## Activity
Restate every entry word for word.

········

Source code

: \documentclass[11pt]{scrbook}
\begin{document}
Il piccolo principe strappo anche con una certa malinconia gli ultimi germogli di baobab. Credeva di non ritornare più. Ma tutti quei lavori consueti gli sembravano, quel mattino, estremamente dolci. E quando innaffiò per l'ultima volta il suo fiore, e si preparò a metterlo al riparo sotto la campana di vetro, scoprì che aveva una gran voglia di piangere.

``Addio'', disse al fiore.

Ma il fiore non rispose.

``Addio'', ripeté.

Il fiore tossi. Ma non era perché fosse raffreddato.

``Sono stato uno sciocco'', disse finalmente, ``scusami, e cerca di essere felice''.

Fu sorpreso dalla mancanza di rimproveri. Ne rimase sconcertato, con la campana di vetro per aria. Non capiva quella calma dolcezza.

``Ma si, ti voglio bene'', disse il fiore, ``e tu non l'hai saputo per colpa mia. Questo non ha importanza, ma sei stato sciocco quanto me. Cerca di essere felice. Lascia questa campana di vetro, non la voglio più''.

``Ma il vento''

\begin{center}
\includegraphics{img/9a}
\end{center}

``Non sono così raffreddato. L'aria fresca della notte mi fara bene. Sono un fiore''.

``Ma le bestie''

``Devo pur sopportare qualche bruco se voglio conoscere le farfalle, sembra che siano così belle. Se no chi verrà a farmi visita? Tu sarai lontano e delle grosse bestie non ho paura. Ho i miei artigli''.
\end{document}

········

## Answer for this exercise
Source code

: \documentclass[11pt]{scrbook}
\begin{document}
Il piccolo principe strappo anche con una certa malinconia gli ultimi germogli di baobab. Credeva di non ritornare più. Ma tutti quei lavori consueti gli sembravano, quel mattino, estremamente dolci. E quando innaffiò per l'ultima volta il suo fiore, e si preparò a metterlo al riparo sotto la campana di vetro, scoprì che aveva una gran voglia di piangere.

``Addio'', disse al fiore.

Ma il fiore non rispose.

``Addio'', ripeté.

Il fiore tossi. Ma non era perché fosse raffreddato.

``Sono stato uno sciocco'', disse finalmente, ``scusami, e cerca di essere felice''.

Fu sorpreso dalla mancanza di rimproveri. Ne rimase sconcertato, con la campana di vetro per aria. Non capiva quella calma dolcezza.

``Ma si, ti voglio bene'', disse il fiore, ``e tu non l'hai saputo per colpa mia. Questo non ha importanza, ma sei stato sciocco quanto me. Cerca di essere felice. Lascia questa campana di vetro, non la voglio più''.

``Ma il vento''

\begin{center}
\includegraphics{img/9a}
\end{center}

``Non sono così raffreddato. L'aria fresca della notte mi fara bene. Sono un fiore''.

``Ma le bestie''

``Devo pur sopportare qualche bruco se voglio conoscere le farfalle, sembra che siano così belle. Se no chi verrà a farmi visita? Tu sarai lontano e delle grosse bestie non ho paura. Ho i miei artigli''.
\end{document}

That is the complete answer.